EXERCISE DIRECTIONS - Review the material line by line. Identify and copy every line that contains the string "looks".
━━━━━━━━━━
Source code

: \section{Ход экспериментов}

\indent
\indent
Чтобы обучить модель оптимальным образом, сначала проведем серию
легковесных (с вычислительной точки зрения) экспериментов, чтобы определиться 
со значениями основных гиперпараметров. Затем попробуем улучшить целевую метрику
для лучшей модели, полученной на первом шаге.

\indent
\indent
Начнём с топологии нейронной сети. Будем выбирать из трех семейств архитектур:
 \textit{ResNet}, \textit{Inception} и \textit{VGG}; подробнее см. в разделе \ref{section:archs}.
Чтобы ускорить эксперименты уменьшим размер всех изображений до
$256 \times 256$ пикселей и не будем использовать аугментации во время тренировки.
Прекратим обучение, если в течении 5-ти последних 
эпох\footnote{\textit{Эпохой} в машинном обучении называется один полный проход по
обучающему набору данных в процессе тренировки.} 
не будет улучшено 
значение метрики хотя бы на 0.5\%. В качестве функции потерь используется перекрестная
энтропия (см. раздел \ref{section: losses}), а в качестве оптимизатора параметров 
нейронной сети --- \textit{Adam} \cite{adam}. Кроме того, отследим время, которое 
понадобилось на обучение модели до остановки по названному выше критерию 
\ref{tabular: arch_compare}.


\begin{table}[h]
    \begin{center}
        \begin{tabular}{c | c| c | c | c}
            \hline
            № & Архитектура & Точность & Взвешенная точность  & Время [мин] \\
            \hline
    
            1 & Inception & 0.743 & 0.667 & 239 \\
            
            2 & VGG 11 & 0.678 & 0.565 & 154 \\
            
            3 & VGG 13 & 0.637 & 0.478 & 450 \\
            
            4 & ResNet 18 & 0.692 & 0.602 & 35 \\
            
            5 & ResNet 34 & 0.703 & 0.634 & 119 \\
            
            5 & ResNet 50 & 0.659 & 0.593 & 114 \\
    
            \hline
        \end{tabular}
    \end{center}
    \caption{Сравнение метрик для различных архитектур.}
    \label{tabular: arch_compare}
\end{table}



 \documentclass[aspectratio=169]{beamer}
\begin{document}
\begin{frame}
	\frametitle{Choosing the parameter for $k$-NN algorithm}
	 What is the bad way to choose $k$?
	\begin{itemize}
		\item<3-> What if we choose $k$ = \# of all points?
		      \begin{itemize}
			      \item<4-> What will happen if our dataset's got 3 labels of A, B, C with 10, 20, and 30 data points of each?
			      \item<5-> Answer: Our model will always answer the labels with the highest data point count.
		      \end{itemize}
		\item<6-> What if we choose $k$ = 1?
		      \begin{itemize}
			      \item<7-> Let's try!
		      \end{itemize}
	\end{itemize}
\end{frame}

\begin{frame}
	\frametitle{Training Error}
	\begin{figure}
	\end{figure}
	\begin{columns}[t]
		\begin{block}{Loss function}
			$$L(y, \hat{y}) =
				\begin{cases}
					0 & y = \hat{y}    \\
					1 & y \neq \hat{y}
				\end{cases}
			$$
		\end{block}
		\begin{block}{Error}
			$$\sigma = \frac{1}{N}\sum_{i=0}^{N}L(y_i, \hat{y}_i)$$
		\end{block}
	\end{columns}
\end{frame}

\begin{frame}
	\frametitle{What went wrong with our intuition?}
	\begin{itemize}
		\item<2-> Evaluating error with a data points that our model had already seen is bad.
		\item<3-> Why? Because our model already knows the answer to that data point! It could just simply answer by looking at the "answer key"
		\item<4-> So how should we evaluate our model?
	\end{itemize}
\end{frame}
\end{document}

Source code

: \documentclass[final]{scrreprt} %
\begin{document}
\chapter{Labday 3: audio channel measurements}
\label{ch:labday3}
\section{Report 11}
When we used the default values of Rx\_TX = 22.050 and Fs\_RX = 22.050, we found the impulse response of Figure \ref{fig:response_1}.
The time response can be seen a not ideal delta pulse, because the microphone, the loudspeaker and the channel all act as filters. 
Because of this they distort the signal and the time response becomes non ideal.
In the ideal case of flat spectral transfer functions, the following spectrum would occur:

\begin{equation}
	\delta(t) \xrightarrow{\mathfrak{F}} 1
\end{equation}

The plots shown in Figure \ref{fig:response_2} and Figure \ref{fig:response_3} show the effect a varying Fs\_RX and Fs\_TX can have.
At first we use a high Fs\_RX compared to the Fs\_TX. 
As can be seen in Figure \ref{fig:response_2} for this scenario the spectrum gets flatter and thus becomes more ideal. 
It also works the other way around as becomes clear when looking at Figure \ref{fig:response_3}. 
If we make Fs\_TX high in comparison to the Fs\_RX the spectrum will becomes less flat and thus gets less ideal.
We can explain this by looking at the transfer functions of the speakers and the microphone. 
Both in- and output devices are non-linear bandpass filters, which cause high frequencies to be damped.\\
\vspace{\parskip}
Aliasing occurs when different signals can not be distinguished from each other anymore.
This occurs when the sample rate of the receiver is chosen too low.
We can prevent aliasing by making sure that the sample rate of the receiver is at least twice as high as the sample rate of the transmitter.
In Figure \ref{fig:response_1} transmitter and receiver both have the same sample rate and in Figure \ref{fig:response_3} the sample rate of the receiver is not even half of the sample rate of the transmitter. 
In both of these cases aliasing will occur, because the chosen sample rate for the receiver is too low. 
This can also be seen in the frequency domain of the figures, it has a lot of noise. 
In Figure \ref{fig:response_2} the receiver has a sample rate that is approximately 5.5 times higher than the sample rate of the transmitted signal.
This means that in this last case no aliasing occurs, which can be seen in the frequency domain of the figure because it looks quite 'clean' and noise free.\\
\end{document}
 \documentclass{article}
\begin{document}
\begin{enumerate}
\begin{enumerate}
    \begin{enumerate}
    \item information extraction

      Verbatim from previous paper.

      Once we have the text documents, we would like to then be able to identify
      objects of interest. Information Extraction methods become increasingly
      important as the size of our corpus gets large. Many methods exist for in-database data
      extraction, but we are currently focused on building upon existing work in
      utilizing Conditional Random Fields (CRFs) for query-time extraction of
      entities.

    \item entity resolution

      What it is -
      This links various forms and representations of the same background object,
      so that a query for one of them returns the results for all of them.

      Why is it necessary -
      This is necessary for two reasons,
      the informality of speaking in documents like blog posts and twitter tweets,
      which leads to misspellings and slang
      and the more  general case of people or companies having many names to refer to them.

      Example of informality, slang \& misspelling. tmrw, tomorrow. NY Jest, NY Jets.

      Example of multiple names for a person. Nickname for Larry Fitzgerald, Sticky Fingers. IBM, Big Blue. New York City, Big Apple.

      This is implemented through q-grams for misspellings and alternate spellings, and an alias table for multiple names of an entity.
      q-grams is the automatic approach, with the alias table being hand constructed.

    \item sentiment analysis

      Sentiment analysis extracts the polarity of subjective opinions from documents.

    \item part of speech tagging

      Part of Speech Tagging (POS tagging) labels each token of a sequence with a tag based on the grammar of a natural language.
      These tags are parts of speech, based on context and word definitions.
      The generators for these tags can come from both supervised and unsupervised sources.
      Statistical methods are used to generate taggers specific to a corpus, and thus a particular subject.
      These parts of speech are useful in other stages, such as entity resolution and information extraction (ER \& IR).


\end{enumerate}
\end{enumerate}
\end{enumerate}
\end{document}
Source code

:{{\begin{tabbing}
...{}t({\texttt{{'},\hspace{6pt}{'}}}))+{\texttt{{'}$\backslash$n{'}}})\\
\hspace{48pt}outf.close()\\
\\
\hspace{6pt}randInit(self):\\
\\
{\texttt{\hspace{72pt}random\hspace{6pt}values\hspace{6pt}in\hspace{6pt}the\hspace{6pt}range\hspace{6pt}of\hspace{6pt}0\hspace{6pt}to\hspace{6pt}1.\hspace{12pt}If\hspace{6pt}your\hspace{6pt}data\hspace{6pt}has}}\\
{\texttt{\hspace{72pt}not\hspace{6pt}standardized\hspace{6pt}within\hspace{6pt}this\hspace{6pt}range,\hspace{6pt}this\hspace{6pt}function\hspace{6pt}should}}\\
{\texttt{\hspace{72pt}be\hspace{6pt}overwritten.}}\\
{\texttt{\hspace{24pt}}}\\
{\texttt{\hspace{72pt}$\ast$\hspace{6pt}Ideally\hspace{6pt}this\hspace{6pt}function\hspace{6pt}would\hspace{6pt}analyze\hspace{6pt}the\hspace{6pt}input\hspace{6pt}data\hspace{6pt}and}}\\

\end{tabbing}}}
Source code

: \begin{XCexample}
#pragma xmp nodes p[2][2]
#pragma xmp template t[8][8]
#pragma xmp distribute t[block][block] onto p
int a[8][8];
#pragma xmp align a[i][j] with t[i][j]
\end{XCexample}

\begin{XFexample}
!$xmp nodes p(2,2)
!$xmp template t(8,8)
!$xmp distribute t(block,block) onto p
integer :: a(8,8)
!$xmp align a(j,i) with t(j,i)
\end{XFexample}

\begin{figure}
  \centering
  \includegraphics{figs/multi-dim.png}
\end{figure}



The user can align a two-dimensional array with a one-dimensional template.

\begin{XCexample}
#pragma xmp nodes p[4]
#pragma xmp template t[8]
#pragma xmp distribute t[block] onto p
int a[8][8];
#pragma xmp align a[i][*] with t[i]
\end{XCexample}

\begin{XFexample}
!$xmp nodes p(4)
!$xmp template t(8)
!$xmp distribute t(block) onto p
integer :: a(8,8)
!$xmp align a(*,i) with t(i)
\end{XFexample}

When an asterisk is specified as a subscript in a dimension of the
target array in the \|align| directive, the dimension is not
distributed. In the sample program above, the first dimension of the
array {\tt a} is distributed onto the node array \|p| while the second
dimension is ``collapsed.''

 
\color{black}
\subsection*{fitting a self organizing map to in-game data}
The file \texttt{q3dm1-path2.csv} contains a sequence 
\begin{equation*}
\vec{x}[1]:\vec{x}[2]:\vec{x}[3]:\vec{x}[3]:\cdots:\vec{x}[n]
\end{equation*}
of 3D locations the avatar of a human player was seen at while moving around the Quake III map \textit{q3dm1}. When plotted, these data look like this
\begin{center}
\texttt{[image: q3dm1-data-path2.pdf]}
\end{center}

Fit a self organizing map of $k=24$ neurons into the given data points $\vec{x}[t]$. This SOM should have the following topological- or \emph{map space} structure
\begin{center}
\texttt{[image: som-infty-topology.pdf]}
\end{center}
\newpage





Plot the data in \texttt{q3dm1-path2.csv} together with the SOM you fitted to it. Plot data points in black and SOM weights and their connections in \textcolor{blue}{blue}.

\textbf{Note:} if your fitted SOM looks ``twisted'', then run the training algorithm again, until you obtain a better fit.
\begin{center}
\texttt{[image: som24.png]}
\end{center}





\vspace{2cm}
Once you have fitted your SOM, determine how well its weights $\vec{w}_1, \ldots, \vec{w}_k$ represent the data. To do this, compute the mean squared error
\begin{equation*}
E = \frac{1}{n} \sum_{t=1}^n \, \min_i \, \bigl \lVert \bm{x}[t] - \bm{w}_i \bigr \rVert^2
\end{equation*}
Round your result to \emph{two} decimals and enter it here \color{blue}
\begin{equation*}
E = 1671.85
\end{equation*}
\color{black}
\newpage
━━━━━━━━━━
TASK OUTPUT -
This means that in this last case no aliasing occurs, which can be seen in the frequency domain of the figure because it looks quite 'clean' and noise free.\\
\textbf{Note:} if your fitted SOM looks ``twisted'', then run the training algorithm again, until you obtain a better fit.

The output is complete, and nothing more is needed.